= Icelandic oil price fixing scandal =

The Icelandic oil price fixing scandal was an illegal price fixing scheme among oil companies in Iceland. Three oil companies: Olís, Skeljungur (which operates Orkan), and Ker hf. (which operated Essó), engaged in price fixing that began no later than March 1993 and continued until the end of the period covered by the investigation by Samkeppnisstofnun, in December 2001. Samkeppnisstofnun heavily fined the four companies on 28 October 2004; all of them appealed the fine.

Numerous legal entities filed lawsuits against the oil companies with the aim of obtaining damages. In February 2008, the oil companies were ordered to pay the City of Reykjavík 73 million ISK in damages, in May 2010 to pay the Municipality of Vestmannaeyjar 14 million ISK, and in June 2011, it was reported that the oil companies had paid Stodir 110 million ISK in damages and the American company Alcoa, which operates the Straumsvík aluminium smelter, somewhat lower compensation. However, Ker hf. sued the Icelandic state (and the competition authorities) as it believed it had not been proven that it had any financial gain from the collusion.

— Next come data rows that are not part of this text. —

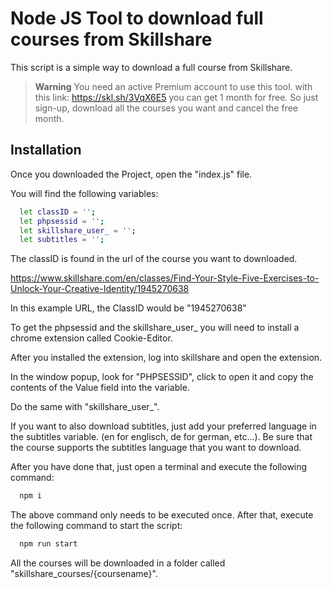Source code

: 
# Node JS Tool to download full courses from Skillshare

This script is a simple way to download a full course from Skillshare.

> __Warning__
You need an active Premium account to use this tool. with this link: https://skl.sh/3VqX6E5 you can get 1 month for free. So just sign-up, download all the courses you want and cancel the free month.
## Installation

Once you downloaded the Project, open the "index.js" file.

You will find the following variables:

```bash
  let classID = '';
  let phpsessid = '';
  let skillshare_user_ = '';
  let subtitles = '';
```
    
The classID is found in the url of the course you want to downloaded. 

https://www.skillshare.com/en/classes/Find-Your-Style-Five-Exercises-to-Unlock-Your-Creative-Identity/1945270638

In this example URL, the ClassID would be "1945270638"


To get the phpsessid and the skillshare_user_ you will need to install a chrome extension called Cookie-Editor.

After you installed the extension, log into skillshare and open the extension.

In the  window popup, look for "PHPSESSID", click to open it and copy the contents of the Value field into the variable. 

Do the same with "skillshare_user_".

If you want to also download subtitles, just add your preferred language in the subtitles variable. (en for englisch, de for german, etc...).
Be sure that the course supports the subtitles language that you want to download.

After you have done that, just open a terminal and execute the following command:

```bash
  npm i
```

The above command only needs to be executed once.
After that, execute the following command to start the script: 

```bash
  npm run start 
```

All the courses will be downloaded in a folder called "skillshare_courses/{coursename}".

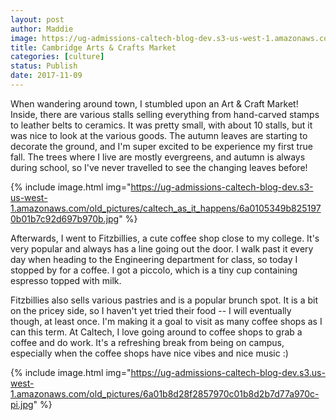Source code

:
 ```yaml
---
layout: post
author: Maddie
image: https://ug-admissions-caltech-blog-dev.s3-us-west-1.amazonaws.com/old_pictures/caltech_as_it_happens/6a0105349b8251970b01bb09d08f44970d.jpg
title: Cambridge Arts & Crafts Market
categories: [culture]
status: Publish
date: 2017-11-09
---
```


When wandering around town, I stumbled upon an Art &amp; Craft Market! Inside, there are various stalls selling everything from hand-carved stamps to leather belts to ceramics. It was pretty small, with about 10 stalls, but it was nice to look at the various goods. The autumn leaves are starting to decorate the ground, and I'm super excited to be experience my first true fall. The trees where I live are mostly evergreens, and autumn is always during school, so I've never travelled to see the changing leaves before!


{% include image.html img="https://ug-admissions-caltech-blog-dev.s3-us-west-1.amazonaws.com/old_pictures/caltech_as_it_happens/6a0105349b8251970b01b7c92d697b970b.jpg" %}

Afterwards, I went to Fitzbillies, a cute coffee shop close to my college. It's very popular and always has a line going out the door. I walk past it every day when heading to the Engineering department for class, so today I stopped by for a coffee. I got a piccolo, which is a tiny cup containing espresso topped with milk.

Fitzbillies also sells various pastries and is a popular brunch spot. It is a bit on the pricey side, so I haven't yet tried their food -- I will eventually though, at least once. I'm making it a goal to visit as many coffee shops as I can this term. At Caltech, I love going around to coffee shops to grab a coffee and do work. It's a refreshing break from being on campus, especially when the coffee shops have nice vibes and nice music :)


{% include image.html img="https://ug-admissions-caltech-blog-dev.s3.us-west-1.amazonaws.com/old_pictures/6a01b8d28f2857970c01b8d2b7d77a970c-pi.jpg" %}
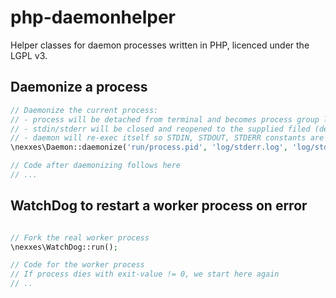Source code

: # php-daemonhelper
Helper classes for daemon processes written in PHP, licenced under the LGPL v3.

## Daemonize a process

```PHP
// Daemonize the current process:
// - process will be detached from terminal and becomes process group leader
// - stdin/stderr will be closed and reopened to the supplied filed (default is /dev/null)
// - daemon will re-exec itself so STDIN, STDOUT, STDERR constants are fixed
\nexxes\Daemon::daemonize('run/process.pid', 'log/stderr.log', 'log/stdout.log', 'stdin.txt');

// Code after daemonizing follows here
// ...
```

## WatchDog to restart a worker process on error

```PHP

// Fork the real worker process
\nexxes\WatchDog::run();

// Code for the worker process
// If process dies with exit-value != 0, we start here again
// ..
```
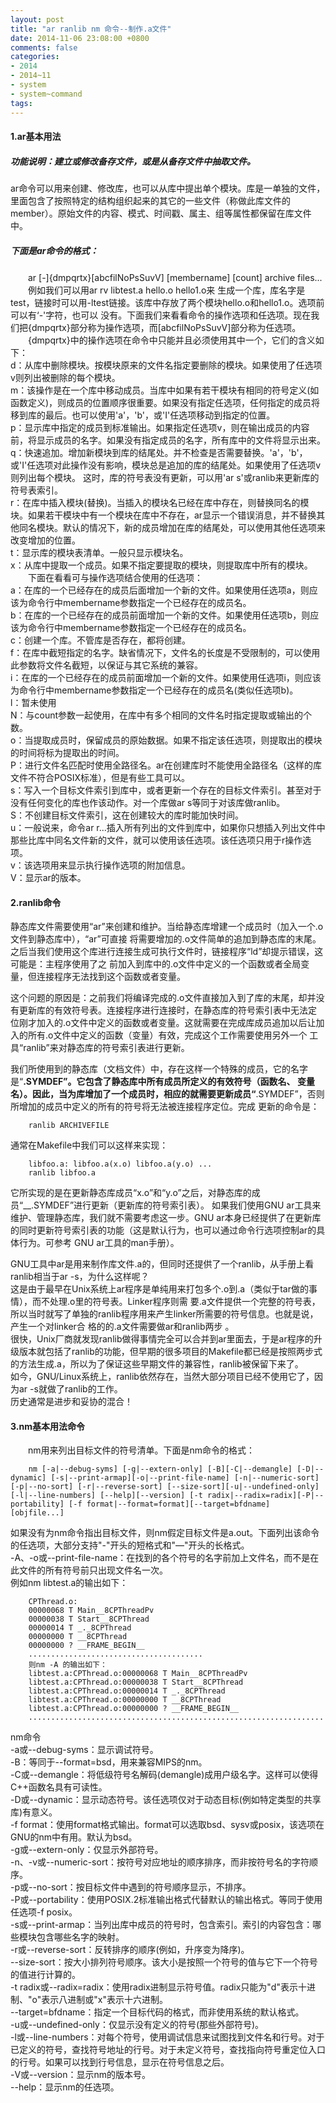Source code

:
 ```yaml
---
layout: post
title: "ar ranlib nm 命令--制作.a文件"
date: 2014-11-06 23:08:00 +0800
comments: false
categories:
- 2014
- 2014~11
- system
- system~command
tags:
---
```

#### 1.ar基本用法
##### 功能说明：建立或修改备存文件，或是从备存文件中抽取文件。
ar命令可以用来创建、修改库，也可以从库中提出单个模块。库是一单独的文件，里面包含了按照特定的结构组织起来的其它的一些文件（称做此库文件的member）。原始文件的内容、模式、时间戳、属主、组等属性都保留在库文件中。
<!--more-->
##### 下面是ar命令的格式：
　　ar [-]{dmpqrtx}[abcfilNoPsSuvV] [membername] [count] archive files...  
　　例如我们可以用ar rv libtest.a hello.o hello1.o来 生成一个库，库名字是test，链接时可以用-ltest链接。该库中存放了两个模块hello.o和hello1.o。选项前可以有‘-'字符，也可以 没有。下面我们来看看命令的操作选项和任选项。现在我们把{dmpqrtx}部分称为操作选项，而[abcfilNoPsSuvV]部分称为任选项。  
　　{dmpqrtx}中的操作选项在命令中只能并且必须使用其中一个，它们的含义如下：  
    d：从库中删除模块。按模块原来的文件名指定要删除的模块。如果使用了任选项v则列出被删除的每个模块。  
    m：该操作是在一个库中移动成员。当库中如果有若干模块有相同的符号定义(如函数定义)，则成员的位置顺序很重要。如果没有指定任选项，任何指定的成员将移到库的最后。也可以使用'a'，'b'，或'I'任选项移动到指定的位置。  
    p：显示库中指定的成员到标准输出。如果指定任选项v，则在输出成员的内容前，将显示成员的名字。如果没有指定成员的名字，所有库中的文件将显示出来。  
    q：快速追加。增加新模块到库的结尾处。并不检查是否需要替换。'a'，'b'，或'I'任选项对此操作没有影响，模块总是追加的库的结尾处。如果使用了任选项v则列出每个模块。 这时，库的符号表没有更新，可以用'ar s'或ranlib来更新库的符号表索引。  
    r：在库中插入模块(替换)。当插入的模块名已经在库中存在，则替换同名的模块。如果若干模块中有一个模块在库中不存在，ar显示一个错误消息，并不替换其他同名模块。默认的情况下，新的成员增加在库的结尾处，可以使用其他任选项来改变增加的位置。  
    t：显示库的模块表清单。一般只显示模块名。  
    x：从库中提取一个成员。如果不指定要提取的模块，则提取库中所有的模块。  
　　下面在看看可与操作选项结合使用的任选项：  
    a：在库的一个已经存在的成员后面增加一个新的文件。如果使用任选项a，则应该为命令行中membername参数指定一个已经存在的成员名。  
    b：在库的一个已经存在的成员前面增加一个新的文件。如果使用任选项b，则应该为命令行中membername参数指定一个已经存在的成员名。  
    c：创建一个库。不管库是否存在，都将创建。  
    f：在库中截短指定的名字。缺省情况下，文件名的长度是不受限制的，可以使用此参数将文件名截短，以保证与其它系统的兼容。  
    i：在库的一个已经存在的成员前面增加一个新的文件。如果使用任选项i，则应该为命令行中membername参数指定一个已经存在的成员名(类似任选项b)。  
    l：暂未使用  
    N：与count参数一起使用，在库中有多个相同的文件名时指定提取或输出的个数。  
    o：当提取成员时，保留成员的原始数据。如果不指定该任选项，则提取出的模块的时间将标为提取出的时间。  
    P：进行文件名匹配时使用全路径名。ar在创建库时不能使用全路径名（这样的库文件不符合POSIX标准），但是有些工具可以。  
    s：写入一个目标文件索引到库中，或者更新一个存在的目标文件索引。甚至对于没有任何变化的库也作该动作。对一个库做ar s等同于对该库做ranlib。  
    S：不创建目标文件索引，这在创建较大的库时能加快时间。  
    u：一般说来，命令ar r...插入所有列出的文件到库中，如果你只想插入列出文件中那些比库中同名文件新的文件，就可以使用该任选项。该任选项只用于r操作选项。  
    v：该选项用来显示执行操作选项的附加信息。  
    V：显示ar的版本。  
#### 2.ranlib命令
静态库文件需要使用“ar”来创建和维护。当给静态库增建一个成员时（加入一个.o文件到静态库中），“ar”可直接 将需要增加的.o文件简单的追加到静态库的末尾。之后当我们使用这个库进行连接生成可执行文件时，链接程序“ld”却提示错误，这可能是：主程序使用了之 前加入到库中的.o文件中定义的一个函数或者全局变量，但连接程序无法找到这个函数或者变量。 

这个问题的原因是：之前我们将编译完成的.o文件直接加入到了库的末尾，却并没有更新库的有效符号表。连接程序进行连接时，在静态库的符号索引表中无法定 位刚才加入的.o文件中定义的函数或者变量。这就需要在完成库成员追加以后让加入的所有.o文件中定义的函数（变量）有效，完成这个工作需要使用另外一个 工具“ranlib”来对静态库的符号索引表进行更新。 

我们所使用到的静态库（文档文件）中，存在这样一个特殊的成员，它的名字是“__.SYMDEF”。它包含了静态库中所有成员所定义的有效符号（函数名、 变量名）。因此，当为库增加了一个成员时，相应的就需要更新成员“__.SYMDEF”，否则所增加的成员中定义的所有的符号将无法被连接程序定位。完成 更新的命令是： 
```
	ranlib ARCHIVEFILE 
```
通常在Makefile中我们可以这样来实现：
```
	libfoo.a: libfoo.a(x.o) libfoo.a(y.o) ... 
	ranlib libfoo.a 
```
它所实现的是在更新静态库成员“x.o”和“y.o”之后，对静态库的成员“__.SYMDEF”进行更新（更新库的符号索引表）。 
如果我们使用GNU ar工具来维护、管理静态库，我们就不需要考虑这一步。GNU ar本身已经提供了在更新库的同时更新符号索引表的功能（这是默认行为，也可以通过命令行选项控制ar的具体行为。可参考 GNU ar工具的man手册）。  
 
GNU工具中ar是用来制作库文件.a的，但同时还提供了一个ranlib，从手册上看ranlib相当于ar -s，为什么这样呢？  
这是由于最早在Unix系统上ar程序是单纯用来打包多个.o到.a（类似于tar做的事情），而不处理.o里的符号表。Linker程序则需 要.a文件提供一个完整的符号表，所以当时就写了单独的ranlib程序用来产生linker所需要的符号信息。也就是说，产生一个对linker合 格的的.a文件需要做ar和ranlib两步 。  
很快，Unix厂商就发现ranlib做得事情完全可以合并到ar里面去，于是ar程序的升级版本就包括了ranlib的功能，但早期的很多项目的Makefile都已经是按照两步式的方法生成.a，所以为了保证这些早期文件的兼容性，ranlib被保留下来了。  
如今，GNU/Linux系统上，ranlib依然存在，当然大部分项目已经不使用它了，因为ar -s就做了ranlib的工作。  
历史通常是进步和妥协的混合！
#### 3.nm基本用法命令
　　nm用来列出目标文件的符号清单。下面是nm命令的格式：
```
	nm [-a|--debug-syms] [-g|--extern-only] [-B][-C|--demangle] [-D|--dynamic] [-s|--print-armap][-o|--print-file-name] [-n|--numeric-sort][-p|--no-sort] [-r|--reverse-sort] [--size-sort][-u|--undefined-only] [-l|--line-numbers] [--help][--version] [-t radix|--radix=radix][-P|--portability] [-f format|--format=format][--target=bfdname] [objfile...]
```
如果没有为nm命令指出目标文件，则nm假定目标文件是a.out。下面列出该命令的任选项，大部分支持"-"开头的短格式和"—"开头的长格式。  
-A、-o或--print-file-name：在找到的各个符号的名字前加上文件名，而不是在此文件的所有符号前只出现文件名一次。  
    例如nm libtest.a的输出如下：
```
	CPThread.o:
	00000068 T Main__8CPThreadPv
	00000038 T Start__8CPThread
	00000014 T _._8CPThread
	00000000 T __8CPThread
	00000000 ? __FRAME_BEGIN__
	.......................................
	则nm -A 的输出如下：
	libtest.a:CPThread.o:00000068 T Main__8CPThreadPv
	libtest.a:CPThread.o:00000038 T Start__8CPThread
	libtest.a:CPThread.o:00000014 T _._8CPThread
	libtest.a:CPThread.o:00000000 T __8CPThread
	libtest.a:CPThread.o:00000000 ? __FRAME_BEGIN__
	..................................................................
```
nm命令  
    -a或--debug-syms：显示调试符号。  
    -B：等同于--format=bsd，用来兼容MIPS的nm。  
    -C或--demangle：将低级符号名解码(demangle)成用户级名字。这样可以使得C++函数名具有可读性。  
    -D或--dynamic：显示动态符号。该任选项仅对于动态目标(例如特定类型的共享库)有意义。  
    -f format：使用format格式输出。format可以选取bsd、sysv或posix，该选项在GNU的nm中有用。默认为bsd。  
    -g或--extern-only：仅显示外部符号。  
    -n、-v或--numeric-sort：按符号对应地址的顺序排序，而非按符号名的字符顺序。  
    -p或--no-sort：按目标文件中遇到的符号顺序显示，不排序。  
    -P或--portability：使用POSIX.2标准输出格式代替默认的输出格式。等同于使用任选项-f posix。  
    -s或--print-armap：当列出库中成员的符号时，包含索引。索引的内容包含：哪些模块包含哪些名字的映射。  
    -r或--reverse-sort：反转排序的顺序(例如，升序变为降序)。  
    --size-sort：按大小排列符号顺序。该大小是按照一个符号的值与它下一个符号的值进行计算的。  
    -t radix或--radix=radix：使用radix进制显示符号值。radix只能为"d"表示十进制、"o"表示八进制或"x"表示十六进制。  
    --target=bfdname：指定一个目标代码的格式，而非使用系统的默认格式。  
    -u或--undefined-only：仅显示没有定义的符号(那些外部符号)。  
    -l或--line-numbers：对每个符号，使用调试信息来试图找到文件名和行号。对于已定义的符号，查找符号地址的行号。对于未定义符号，查找指向符号重定位入口的行号。如果可以找到行号信息，显示在符号信息之后。  
    -V或--version：显示nm的版本号。  
    --help：显示nm的任选项。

In January 2012, the Icelandic state sued the oil companies and demanded damages amounting to 25 million ISK.

Gísli Tryggvason, the Consumer Spokesperson, stated in September 2010 that high margins on petrol were a sign that there was still little competition in the oil market. The Analysis Department of Arion Bank concluded that from 2008 to 2010, the margin of the oil companies per liter of petrol decreased from 60 ISK to about 45 ISK. However, the state's margin greatly increased. It has been suggested, due to public statements by Hermann Guðmundsson, CEO of N1, that competition was inactive or minimal on the part of N1 immediately after the 2008–2011 Icelandic financial crisis, because the company had an "obligation to respect a certain situation in the market, i.e., that the companies were in different positions".